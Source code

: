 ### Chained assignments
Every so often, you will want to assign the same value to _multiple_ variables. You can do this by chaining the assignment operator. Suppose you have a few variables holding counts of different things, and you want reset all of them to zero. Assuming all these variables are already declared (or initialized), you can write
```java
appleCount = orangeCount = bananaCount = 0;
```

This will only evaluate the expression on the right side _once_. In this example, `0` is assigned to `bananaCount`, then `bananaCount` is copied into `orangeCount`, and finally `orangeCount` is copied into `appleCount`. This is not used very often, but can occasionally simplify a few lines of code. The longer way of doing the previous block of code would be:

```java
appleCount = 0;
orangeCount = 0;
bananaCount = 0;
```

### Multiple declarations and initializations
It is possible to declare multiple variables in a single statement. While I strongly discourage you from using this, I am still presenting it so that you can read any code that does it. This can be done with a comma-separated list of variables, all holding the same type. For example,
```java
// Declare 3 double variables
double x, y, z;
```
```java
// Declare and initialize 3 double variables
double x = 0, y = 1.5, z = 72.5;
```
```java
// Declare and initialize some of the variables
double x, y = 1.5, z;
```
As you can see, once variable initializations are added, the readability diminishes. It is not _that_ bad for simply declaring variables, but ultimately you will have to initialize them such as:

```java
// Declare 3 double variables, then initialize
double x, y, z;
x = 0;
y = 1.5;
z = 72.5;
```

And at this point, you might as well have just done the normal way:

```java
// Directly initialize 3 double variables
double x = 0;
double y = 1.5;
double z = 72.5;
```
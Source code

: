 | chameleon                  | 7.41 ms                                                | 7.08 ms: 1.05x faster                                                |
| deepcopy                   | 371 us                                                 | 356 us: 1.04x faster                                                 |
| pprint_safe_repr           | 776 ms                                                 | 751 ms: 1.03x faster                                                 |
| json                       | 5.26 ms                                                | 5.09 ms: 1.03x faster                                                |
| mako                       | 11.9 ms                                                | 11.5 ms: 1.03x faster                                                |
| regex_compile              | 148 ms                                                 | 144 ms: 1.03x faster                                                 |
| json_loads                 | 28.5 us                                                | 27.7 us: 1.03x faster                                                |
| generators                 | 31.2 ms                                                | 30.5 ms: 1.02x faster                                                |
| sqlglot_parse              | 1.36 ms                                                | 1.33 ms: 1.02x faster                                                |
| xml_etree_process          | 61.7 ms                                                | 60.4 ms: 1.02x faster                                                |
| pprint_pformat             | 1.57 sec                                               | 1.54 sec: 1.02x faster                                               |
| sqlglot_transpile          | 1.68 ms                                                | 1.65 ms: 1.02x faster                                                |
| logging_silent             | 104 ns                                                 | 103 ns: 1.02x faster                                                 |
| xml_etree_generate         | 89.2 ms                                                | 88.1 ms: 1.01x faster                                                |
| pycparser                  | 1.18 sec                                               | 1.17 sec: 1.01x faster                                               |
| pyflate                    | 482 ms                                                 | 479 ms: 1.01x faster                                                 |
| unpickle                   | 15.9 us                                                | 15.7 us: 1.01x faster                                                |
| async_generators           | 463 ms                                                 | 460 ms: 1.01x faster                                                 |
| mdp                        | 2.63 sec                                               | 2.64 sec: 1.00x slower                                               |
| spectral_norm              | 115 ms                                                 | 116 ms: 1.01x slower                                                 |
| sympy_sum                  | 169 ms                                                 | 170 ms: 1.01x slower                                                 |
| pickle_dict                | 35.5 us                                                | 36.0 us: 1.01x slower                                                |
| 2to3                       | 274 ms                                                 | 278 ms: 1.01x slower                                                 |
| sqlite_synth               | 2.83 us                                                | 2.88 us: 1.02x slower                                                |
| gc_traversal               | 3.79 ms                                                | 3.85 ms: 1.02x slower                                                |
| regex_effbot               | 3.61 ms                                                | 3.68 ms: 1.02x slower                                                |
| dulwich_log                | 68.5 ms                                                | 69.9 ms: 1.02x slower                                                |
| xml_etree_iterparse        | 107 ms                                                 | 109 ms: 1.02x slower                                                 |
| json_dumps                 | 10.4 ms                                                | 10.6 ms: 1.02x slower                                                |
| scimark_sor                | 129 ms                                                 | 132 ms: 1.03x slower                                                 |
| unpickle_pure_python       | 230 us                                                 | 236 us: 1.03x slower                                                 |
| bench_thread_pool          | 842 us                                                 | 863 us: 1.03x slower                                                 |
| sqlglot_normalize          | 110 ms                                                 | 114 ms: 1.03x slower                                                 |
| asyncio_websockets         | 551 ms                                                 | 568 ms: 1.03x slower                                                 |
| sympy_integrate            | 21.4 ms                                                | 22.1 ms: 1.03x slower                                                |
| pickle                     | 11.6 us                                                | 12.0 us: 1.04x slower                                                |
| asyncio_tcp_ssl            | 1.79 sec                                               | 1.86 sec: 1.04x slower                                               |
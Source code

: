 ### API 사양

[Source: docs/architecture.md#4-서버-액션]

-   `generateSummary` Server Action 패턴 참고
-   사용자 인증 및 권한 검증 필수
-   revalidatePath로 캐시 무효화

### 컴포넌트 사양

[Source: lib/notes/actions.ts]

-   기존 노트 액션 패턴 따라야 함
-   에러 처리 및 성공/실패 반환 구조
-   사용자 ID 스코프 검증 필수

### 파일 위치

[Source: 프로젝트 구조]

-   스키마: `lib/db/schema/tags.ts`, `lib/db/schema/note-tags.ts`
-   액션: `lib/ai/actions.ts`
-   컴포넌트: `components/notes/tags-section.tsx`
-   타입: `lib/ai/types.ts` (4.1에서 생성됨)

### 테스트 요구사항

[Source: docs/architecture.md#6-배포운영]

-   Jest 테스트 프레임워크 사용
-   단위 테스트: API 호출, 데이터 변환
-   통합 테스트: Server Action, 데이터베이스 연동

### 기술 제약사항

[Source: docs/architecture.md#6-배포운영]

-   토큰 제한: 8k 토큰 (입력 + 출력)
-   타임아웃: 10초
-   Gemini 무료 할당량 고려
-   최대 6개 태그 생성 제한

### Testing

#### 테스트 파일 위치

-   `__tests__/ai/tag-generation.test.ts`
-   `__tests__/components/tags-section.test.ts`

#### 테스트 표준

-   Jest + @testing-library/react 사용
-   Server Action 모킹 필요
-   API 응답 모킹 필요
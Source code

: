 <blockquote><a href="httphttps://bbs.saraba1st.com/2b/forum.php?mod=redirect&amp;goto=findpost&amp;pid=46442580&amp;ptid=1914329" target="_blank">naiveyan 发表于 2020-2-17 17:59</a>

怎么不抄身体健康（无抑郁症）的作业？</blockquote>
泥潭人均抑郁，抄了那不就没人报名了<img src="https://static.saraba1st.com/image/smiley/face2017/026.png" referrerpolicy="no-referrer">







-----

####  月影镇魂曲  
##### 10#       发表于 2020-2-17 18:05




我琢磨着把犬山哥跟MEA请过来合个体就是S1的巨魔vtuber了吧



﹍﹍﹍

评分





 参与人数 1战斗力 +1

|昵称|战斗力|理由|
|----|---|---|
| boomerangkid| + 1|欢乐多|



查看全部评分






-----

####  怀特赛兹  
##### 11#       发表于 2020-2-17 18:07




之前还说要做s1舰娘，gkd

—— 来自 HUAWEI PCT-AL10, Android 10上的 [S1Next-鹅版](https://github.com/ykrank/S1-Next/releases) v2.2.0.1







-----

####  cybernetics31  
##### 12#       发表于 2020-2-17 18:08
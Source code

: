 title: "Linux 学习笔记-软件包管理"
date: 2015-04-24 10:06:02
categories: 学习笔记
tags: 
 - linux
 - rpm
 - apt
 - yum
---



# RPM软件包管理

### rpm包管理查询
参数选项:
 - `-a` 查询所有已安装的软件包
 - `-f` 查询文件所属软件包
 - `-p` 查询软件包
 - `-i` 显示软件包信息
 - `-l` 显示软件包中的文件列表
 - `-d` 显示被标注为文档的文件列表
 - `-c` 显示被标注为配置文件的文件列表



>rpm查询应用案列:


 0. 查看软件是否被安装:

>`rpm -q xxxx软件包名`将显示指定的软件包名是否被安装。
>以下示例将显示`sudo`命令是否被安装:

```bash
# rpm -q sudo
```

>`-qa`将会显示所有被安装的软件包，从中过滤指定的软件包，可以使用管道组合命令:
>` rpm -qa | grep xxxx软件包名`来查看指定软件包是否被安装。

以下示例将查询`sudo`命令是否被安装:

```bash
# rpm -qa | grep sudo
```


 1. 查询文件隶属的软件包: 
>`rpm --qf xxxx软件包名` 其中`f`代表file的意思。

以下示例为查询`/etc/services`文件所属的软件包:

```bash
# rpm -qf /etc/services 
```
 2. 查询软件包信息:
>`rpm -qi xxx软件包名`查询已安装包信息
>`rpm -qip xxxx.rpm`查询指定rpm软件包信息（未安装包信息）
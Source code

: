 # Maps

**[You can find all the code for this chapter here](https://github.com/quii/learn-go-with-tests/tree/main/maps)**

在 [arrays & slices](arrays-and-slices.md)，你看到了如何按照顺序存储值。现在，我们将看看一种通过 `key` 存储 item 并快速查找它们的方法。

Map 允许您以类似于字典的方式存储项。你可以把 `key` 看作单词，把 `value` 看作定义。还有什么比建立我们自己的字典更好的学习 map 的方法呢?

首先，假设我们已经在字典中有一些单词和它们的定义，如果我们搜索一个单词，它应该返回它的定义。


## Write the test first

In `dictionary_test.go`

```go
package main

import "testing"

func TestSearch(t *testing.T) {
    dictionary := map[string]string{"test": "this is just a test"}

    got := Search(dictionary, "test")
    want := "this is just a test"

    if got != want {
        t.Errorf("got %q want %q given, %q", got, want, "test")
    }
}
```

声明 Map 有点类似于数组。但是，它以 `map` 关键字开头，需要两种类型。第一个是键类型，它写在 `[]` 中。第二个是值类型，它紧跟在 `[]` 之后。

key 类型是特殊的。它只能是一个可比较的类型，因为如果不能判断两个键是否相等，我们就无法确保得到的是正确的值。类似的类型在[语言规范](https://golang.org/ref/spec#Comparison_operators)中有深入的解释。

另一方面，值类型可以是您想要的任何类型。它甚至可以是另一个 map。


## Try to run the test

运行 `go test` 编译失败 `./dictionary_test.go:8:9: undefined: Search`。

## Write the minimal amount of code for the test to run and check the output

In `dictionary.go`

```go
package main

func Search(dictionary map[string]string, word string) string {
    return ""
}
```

* AIM OF THE EXERCISE *
Give a tally of the lines in the listing above that contain the word "sudo", and provide nothing beyond the number.

* EXERCISE RESPONSE *
4